▼

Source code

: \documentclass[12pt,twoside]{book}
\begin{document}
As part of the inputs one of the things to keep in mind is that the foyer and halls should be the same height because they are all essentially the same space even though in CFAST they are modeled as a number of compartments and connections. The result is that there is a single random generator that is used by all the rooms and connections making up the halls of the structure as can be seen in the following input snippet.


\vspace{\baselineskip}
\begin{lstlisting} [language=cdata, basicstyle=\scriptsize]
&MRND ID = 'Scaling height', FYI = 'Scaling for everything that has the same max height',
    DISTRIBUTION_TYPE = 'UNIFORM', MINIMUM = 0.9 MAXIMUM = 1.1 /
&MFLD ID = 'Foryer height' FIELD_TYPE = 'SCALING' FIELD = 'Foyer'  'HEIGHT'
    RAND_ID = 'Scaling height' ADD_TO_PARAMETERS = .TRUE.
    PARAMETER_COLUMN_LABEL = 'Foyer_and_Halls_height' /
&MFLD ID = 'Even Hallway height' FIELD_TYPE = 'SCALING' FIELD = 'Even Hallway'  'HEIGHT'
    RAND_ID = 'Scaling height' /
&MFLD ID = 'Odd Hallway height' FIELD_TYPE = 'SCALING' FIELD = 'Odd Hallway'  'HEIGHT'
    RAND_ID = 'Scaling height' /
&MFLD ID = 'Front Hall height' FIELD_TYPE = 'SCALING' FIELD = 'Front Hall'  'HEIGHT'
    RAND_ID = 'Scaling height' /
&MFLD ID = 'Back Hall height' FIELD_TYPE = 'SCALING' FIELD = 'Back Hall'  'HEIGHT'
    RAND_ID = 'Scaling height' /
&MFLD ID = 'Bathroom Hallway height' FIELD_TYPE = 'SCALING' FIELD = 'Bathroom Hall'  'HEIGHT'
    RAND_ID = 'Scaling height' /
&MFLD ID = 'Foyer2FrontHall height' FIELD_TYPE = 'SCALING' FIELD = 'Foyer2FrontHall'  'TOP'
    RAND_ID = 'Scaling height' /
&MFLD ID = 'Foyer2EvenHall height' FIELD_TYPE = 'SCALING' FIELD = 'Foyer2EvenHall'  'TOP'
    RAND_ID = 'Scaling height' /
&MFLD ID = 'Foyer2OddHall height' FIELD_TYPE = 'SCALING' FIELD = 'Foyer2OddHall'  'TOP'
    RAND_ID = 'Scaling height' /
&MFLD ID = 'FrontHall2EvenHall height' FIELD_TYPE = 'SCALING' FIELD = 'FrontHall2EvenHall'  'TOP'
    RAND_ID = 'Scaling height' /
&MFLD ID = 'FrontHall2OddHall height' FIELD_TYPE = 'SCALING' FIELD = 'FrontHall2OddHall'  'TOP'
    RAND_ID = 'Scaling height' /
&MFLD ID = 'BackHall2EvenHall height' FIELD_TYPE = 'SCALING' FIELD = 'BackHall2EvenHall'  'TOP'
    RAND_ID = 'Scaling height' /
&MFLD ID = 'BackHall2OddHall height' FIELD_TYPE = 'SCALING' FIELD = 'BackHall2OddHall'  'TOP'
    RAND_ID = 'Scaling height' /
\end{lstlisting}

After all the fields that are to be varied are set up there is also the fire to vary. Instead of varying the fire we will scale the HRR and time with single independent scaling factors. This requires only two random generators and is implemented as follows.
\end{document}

▲

**AIM OF THE EXERCISE**: Read the listing. Copy each line that has the word "single" in it.

**WRITTEN REPLY**:
As part of the inputs one of the things to keep in mind is that the foyer and halls should be the same height because they are all essentially the same space even though in CFAST they are modeled as a number of compartments and connections. The result is that there is a single random generator that is used by all the rooms and connections making up the halls of the structure as can be seen in the following input snippet.
After all the fields that are to be varied are set up there is also the fire to vary. Instead of varying the fire we will scale the HRR and time with single independent scaling factors. This requires only two random generators and is implemented as follows.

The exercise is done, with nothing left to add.